I know this may sound cheesy but I dont want to end up working FOR someone. I want to do something FOR myself, I want to create something that makes a difference in the world of tech. I want to be a tech entrepreneur. I was wondering if there is someone on TDF who has gone the stuff I am going through right now, and made it, and if that person could help AND guide me.
I know there is good education in BITS but Im not so sure about BITSAT either.
I need someone to guide me and suggest me that How should I study, how long, which books and which exams should I focus on. Basically I dont want to go to any IITs(As if Ill get comp. sc. lol) so I need to know HOW can I get a good rank in AIEEE or clear BITS. Should I drop a year? Or not?
I am already regretting not preparing for SATs. American education is quite good(And honestly, Im not that patriotic either).

I know this question is confusing, its too long, the question isn't direct and possible Im way too annoying, but if some one could just take some time to write a reply and help me out, Ill be really really thankful.  
So, well, thats it.
Thanks in advance.


----------



## ritvij (Jun 21, 2012)

now that's a big question..
mate i have passed 12th this year and have taken cs in srm univ..
since you are my kinda guy.. hate IIT's..
here's what you can do..
study hard in 12th and try for a private univ this year.. DO NOT waste a year as it will just ruin your career. (because even if you drop and fail to get good marks in aieee or whateva..)

for AIEEE study 12th seriously.. revise a few topics of 11th..
for BITS.. you need a lotta practice.. 
i also screwed up 11th.. 63% marks.. with 4 marks in chem..
and forget about quality education in India..
study by yourself from any good univ and you will be able to do what you want to do in life.. in our country, sadly its the brand name of the univ that matters..


----------



## tech_boy (Jun 21, 2012)

Hey, prepare well for competitive exams and get Computer Science...... Don't settle for any other branch in which u hav zero interest. Don't worry, keep patience,set ur target and work hard(1 year is still there with u). All the best.


----------



## papul1993 (Jun 22, 2012)

ritvij said:


> DO NOT waste a year as it will just ruin your career. (because even if you drop and fail to get good marks in aieee or whateva..)

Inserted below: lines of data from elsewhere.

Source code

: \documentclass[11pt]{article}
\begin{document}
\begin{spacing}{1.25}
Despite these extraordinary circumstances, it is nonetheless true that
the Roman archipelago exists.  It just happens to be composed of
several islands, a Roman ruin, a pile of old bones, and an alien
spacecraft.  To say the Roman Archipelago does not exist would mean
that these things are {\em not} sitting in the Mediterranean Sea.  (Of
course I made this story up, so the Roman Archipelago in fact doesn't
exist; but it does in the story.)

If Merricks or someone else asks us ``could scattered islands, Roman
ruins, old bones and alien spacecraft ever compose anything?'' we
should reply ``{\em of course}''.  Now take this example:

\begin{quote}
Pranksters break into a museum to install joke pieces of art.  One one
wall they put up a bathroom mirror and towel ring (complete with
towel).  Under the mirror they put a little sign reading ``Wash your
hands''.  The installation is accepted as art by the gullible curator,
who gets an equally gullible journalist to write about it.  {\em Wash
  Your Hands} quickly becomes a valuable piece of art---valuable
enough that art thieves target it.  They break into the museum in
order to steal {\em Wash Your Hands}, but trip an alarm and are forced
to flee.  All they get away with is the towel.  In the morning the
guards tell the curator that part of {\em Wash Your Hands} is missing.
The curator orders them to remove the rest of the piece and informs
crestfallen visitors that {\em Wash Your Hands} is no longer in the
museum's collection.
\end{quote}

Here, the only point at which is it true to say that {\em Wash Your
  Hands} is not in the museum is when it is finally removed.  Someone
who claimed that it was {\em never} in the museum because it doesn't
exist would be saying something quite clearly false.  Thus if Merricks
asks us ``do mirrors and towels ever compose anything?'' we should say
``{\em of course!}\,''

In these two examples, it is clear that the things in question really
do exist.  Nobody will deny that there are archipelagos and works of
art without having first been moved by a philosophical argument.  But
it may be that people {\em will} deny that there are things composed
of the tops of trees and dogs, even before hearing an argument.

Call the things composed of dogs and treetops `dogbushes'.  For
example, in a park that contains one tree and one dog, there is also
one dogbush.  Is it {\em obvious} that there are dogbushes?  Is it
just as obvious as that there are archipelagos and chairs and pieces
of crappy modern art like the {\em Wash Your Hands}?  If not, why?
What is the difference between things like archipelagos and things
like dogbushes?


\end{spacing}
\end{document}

Don't believe that. If you drop one year and study hard, you can crack IIT. If not IIT, at least you will get decent rank in AIEEE OR VITEEE. This you can get into a good college. I couldn't get good rank this year in AIEEE, so I will take a drop and study for 1 year and try to crack JEE.

And don't worry about 11th results. They don't matter. Study hard for 12th and try and get good marks. Everything will be fine.


----------



## MetalheadGautham (Jun 22, 2012)

OK look, at this stage, completely avoid IIT coaching. It will ruin your next 5 years as you will end up neither here nor there. Focus on fundamentals, and give the AIEEE exam and private universtity exams (like BITS, VIT, Manipal, SRM, etc). You will get something atleast.

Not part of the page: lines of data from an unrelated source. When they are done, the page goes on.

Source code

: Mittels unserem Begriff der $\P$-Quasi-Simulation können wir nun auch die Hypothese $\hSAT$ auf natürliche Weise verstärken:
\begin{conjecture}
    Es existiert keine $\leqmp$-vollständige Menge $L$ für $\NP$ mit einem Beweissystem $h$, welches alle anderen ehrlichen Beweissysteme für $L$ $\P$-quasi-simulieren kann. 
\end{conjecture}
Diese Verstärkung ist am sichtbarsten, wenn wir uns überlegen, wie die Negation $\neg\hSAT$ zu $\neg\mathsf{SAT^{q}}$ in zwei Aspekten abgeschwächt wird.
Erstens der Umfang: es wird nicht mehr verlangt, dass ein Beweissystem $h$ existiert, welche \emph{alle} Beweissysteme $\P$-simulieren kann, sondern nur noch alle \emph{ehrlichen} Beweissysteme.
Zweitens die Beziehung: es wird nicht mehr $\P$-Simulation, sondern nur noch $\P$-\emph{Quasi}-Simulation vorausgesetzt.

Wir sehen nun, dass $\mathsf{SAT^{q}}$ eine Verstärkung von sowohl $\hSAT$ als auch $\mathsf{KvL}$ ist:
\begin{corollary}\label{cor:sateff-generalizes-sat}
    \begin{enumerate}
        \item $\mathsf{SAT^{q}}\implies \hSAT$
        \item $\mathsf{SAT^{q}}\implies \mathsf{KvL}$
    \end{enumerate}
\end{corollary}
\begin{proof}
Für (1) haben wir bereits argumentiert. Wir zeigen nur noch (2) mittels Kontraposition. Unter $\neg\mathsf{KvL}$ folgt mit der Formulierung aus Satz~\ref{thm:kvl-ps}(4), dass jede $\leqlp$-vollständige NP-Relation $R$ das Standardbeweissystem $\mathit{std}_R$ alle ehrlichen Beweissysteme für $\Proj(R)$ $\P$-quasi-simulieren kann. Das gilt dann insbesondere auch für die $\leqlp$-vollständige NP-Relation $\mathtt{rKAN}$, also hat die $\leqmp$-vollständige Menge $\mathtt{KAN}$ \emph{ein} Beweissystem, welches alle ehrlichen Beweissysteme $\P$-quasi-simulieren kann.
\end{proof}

Coaching is overrated piece of $#!T. Also remember, all you need for a good career in computer science is a college that *has good companies coming for placements* and nothing more.

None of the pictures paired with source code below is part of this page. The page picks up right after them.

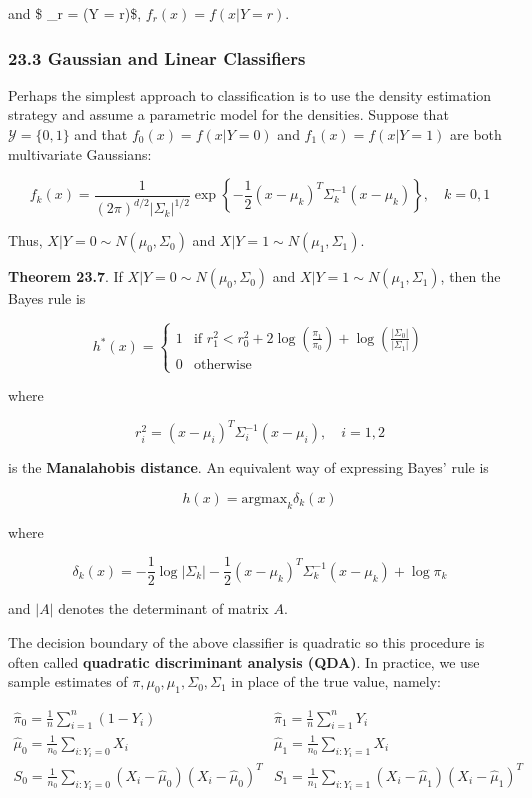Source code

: and \$ \pi\_r = (Y = r)\$, \(f_r(x) = f(x | Y = r)\).

\subsubsection{23.3 Gaussian and Linear Classifiers}\label{gaussian-and-linear-classifiers}

Perhaps the simplest approach to classification is to use the density
estimation strategy and assume a parametric model for the densities.
Suppose that \(\mathcal{Y} = \{ 0, 1 \}\) and that
\(f_0(x) = f(x | Y = 0)\) and \(f_1(x) = f(x | Y = 1)\) are both
multivariate Gaussians:

\[ f_k(x) = \frac{1}{(2\pi)^{d/2} | \Sigma_k |^{1/2}} \exp \left\{ -\frac{1}{2} (x - \mu_k)^T \Sigma_k^{-1} (x - \mu_k) \right\}, \quad k = 0, 1\]

Thus, \(X | Y = 0 \sim N(\mu_0, \Sigma_0)\) and
\(X | Y = 1 \sim N(\mu_1, \Sigma_1)\).

\textbf{Theorem 23.7}. If \(X | Y = 0 \sim N(\mu_0, \Sigma_0)\) and
\(X | Y = 1 \sim N(\mu_1, \Sigma_1)\), then the Bayes rule is

\[
h^*(x) = \begin{cases}
1 & \text{if } r_1^2 < r_0^2 + 2 \log \left( \frac{\pi_1}{\pi_0} \right) + \log \left( \frac{| \Sigma_0 | }{ | \Sigma_1| }
\right) \\
0 & \text{otherwise} 
\end{cases}
\]

where

\[ r_i^2 = (x - \mu_i)^T \Sigma_i^{-1}(x - \mu_i), \quad i = 1, 2 \]

is the \textbf{Manalahobis distance}. An equivalent way of expressing
Bayes' rule is

\[ h(x) = \text{argmax}_k \delta_k(x) \]

where

\[ \delta_k(x) = -\frac{1}{2} \log | \Sigma_k | - \frac{1}{2} (x - \mu_k)^T \Sigma_k^{-1} (x - \mu_k) + \log \pi_k \]

and \(|A|\) denotes the determinant of matrix \(A\).

The decision boundary of the above classifier is quadratic so this
procedure is often called \textbf{quadratic discriminant analysis
(QDA)}. In practice, we use sample estimates of
\(\pi, \mu_0, \mu_1, \Sigma_0, \Sigma_1\) in place of the true value,
namely:

\[
\begin{array}{cc}
\hat{\pi}_0 = \frac{1}{n} \sum_{i=1}^n (1 - Y_i) & \hat{\pi}_1 = \frac{1}{n} \sum_{i=1}^n Y_i \\
\hat{\mu}_0 = \frac{1}{n_0} \sum_{i: Y_i = 0} X_i & \hat{\mu}_1 = \frac{1}{n_0} \sum_{i: Y_i = 1} X_i \\
S_0 = \frac{1}{n_0} \sum_{i: Y_i = 0} (X_i - \hat{\mu}_0) (X_i - \hat{\mu}_0)^T & 
S_1 = \frac{1}{n_1} \sum_{i: Y_i = 1} (X_i - \hat{\mu}_1) (X_i - \hat{\mu}_1)^T
\end{array}
\]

I know idiots who got into NIT, took CS, scored 9-point GPAs, passed out and still store passwords in plaintext and don't know what salting is. Other idiots who think Linux and Unix are the same. So chill. If you really have enough passion, you will get into a good company during placements (eg: Microsoft, SAP, Yahoo, Symmantec, Amazon and Google are some of the $$$ paying companies who come to many colleges).


----------



## TheLetterD (Jun 22, 2012)

Thanks everyone!
Can anyone tell me when do we have to fill in these forms for AIEEE, VIT, BITSAT etc.?


----------



## ritvij (Jun 22, 2012)

^^during December and January...


----------



## V2IBH2V (Jun 23, 2012)

Mate, you arw same as me.. I am also in 12th!! Screwed up 11th.. 76%
Well, I am attracted towards tech and GAMINGGG!!


----------



## kARTechnology (Jun 23, 2012)

I completed 10th ssc in 9 GPA and gonna go to 11th and *I like computers and techs*...I went for a iit demo in my college for 1 week and it was just mind blowing and I couldint understand anything and all stupid questions what should I do


----------



## mastercool8695 (Jun 26, 2012)

@ V2IBH2V what makes you think that you screwed up +1 with 76 % ???
had i got even 70 % ,i would have been dancing..
i think you are making us feel more into the ground with you considering 76 % as screwed up.. and if not then you are too much 

^^ yup..
it may look like that bcuz you dont know anything about that..
in class 10  ,if you look at a integration sign , it looks like a enlarged "s" and nothing else..

in class 12 (maybe 11 for some boards) you know what it is..
similarly the summation symbol makes most of the 10 th studs tensed like they were supposed to fly a rocket..
dont loose confidence and most important for you and all your friends taking sci in +2 :
"STUDY FROM THE START OF +1 SO THAT YOU MIGHT NO END UP MAKING A SIMILAR THREAD AFTER 1 YEAR... PLEASE.."

-OR MAYBE COMMENT IN THIS THREAD ITSELF...

hey..
i just came to know that i'm also in +2 and my +1 also got screwed with 65% which was truly a gift from maths(84) and english(86)
i studied very much in the last two months.(in comparison to rest of the year...) (like >2 hours per dAY for last two months)
my case is a lil different.
i have interest in both CS ans mechanics.
i have stats  as additional so (can i take CS ENGG )..
oh wait..
first i'll have to pass the boards...
and then maybe state jee..
i'm not a iit hater..
but hate most of the iitians bcuz they end up doing an MBA from an IIM after wasting a truly priceless IIT seat.
and they hardly use science after doing the MBA (except for the science of walking.. hehehehe)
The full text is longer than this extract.